While most people are relegated to watching racing, some in Toledo choose to get into the action and race remote-controlled cars and trucks. The people who race at Hobby Stop West, 2616 Woodville Road, get serious about their sport.
“The only difference between a man and a boy is the cost of their toys,” laughed Hobby Stop West owner and avid racer Pat Falgout. “We race with people here who are national champions all the way down to 5-year-old kids.”
The indoor carpet track at Hobby Stop West hosts several types of indoor racing ranging from 1/8 scale late-model oval racing to very fast and very serious road racing.
“Many of the guys here are very willing to help,” Falgout said. “You have people here who have been racing for years and younger people just starting out.”
Visitors are welcome to come by and watch the weekend-long races and there is even a starter track with remote-control cars for rent. Yet the true excitement comes when seasoned racers compete for dominance in an impressive indoor setting.
Weekends at Hobby Stop West offer racers and spectators multiple racing formats, each with different but equally exciting styles of racing. Saturdays are all about the oval. Fans of NASCAR-style racing can appreciate the simple and straightforward “go fast, turn left” type of full-contact racing. Sundays yield to the more technical aspects of road racing and host several styles of on-road action.

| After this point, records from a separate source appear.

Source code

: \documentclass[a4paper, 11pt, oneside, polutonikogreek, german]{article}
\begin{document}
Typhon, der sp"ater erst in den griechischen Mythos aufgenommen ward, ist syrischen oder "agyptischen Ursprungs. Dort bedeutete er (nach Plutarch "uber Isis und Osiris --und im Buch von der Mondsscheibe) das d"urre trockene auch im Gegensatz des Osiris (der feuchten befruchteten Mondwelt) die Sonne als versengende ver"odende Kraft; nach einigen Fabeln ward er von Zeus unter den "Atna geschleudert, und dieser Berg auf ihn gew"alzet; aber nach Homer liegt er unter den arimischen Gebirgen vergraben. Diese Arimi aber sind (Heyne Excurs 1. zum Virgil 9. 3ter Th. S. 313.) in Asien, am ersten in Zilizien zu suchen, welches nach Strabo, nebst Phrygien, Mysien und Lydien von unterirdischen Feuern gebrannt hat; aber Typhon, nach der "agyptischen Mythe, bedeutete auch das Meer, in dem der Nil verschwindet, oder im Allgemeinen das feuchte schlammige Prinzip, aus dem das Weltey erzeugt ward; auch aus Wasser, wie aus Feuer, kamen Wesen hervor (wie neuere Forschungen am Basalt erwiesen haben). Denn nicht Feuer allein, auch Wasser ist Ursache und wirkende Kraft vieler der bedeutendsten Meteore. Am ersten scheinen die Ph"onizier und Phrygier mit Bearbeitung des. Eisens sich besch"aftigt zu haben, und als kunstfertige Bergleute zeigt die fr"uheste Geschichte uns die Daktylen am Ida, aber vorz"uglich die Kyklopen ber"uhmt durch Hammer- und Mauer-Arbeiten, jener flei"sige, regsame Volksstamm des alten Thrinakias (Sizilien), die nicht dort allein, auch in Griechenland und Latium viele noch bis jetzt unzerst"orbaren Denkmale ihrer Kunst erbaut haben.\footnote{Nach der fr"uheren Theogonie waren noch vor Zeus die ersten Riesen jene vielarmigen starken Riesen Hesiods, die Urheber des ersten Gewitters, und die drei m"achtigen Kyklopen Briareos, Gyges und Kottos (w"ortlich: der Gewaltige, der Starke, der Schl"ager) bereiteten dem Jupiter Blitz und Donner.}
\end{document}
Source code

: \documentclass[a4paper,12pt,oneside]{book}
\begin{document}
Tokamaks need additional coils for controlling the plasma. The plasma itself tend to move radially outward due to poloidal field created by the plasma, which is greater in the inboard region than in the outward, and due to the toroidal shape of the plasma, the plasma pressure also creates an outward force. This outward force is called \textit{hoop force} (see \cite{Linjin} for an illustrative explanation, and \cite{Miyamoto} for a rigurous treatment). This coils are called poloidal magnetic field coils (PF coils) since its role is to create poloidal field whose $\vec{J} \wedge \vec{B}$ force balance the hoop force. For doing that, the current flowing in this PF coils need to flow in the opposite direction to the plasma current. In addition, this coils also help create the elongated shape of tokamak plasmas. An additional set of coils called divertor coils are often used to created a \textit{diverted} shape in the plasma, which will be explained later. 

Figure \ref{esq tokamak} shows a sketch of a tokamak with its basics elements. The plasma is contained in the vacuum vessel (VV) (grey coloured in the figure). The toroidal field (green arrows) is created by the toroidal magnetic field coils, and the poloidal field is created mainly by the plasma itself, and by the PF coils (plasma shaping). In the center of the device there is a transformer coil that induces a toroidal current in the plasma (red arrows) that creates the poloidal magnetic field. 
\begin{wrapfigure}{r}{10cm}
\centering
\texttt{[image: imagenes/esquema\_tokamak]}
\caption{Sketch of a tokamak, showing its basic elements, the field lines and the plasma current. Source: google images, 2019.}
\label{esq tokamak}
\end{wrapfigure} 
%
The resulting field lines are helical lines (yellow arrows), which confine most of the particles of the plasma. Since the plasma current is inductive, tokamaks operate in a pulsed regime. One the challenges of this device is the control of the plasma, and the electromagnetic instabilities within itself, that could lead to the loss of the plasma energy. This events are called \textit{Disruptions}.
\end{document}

“We race everything from open-wheel ‘sliders’ to Traxxas Slash trucks on the oval,” Falgout said. Regardless of what is on the track or who is driving, the racing is a blast to watch. From neck and neck battles for first place to multi-vehicle wrecks, watching the racing is certainly as much fun as participating in the five-minute battles.
The road course racing requires a different skill set. “The road course racing is much more technical,” Falgout said. “The cars are built differently and require different setup.” Road-racing fans can watch racers compete with four-wheel drive racers in vintage TransAm bodies or the wickedly fast open-wheel F1 cars.
Many of the competitors race in several categories and it’s not uncommon to watch a driver scramble back to his or her workbench to grab a new car for an upcoming race as soon as one ends.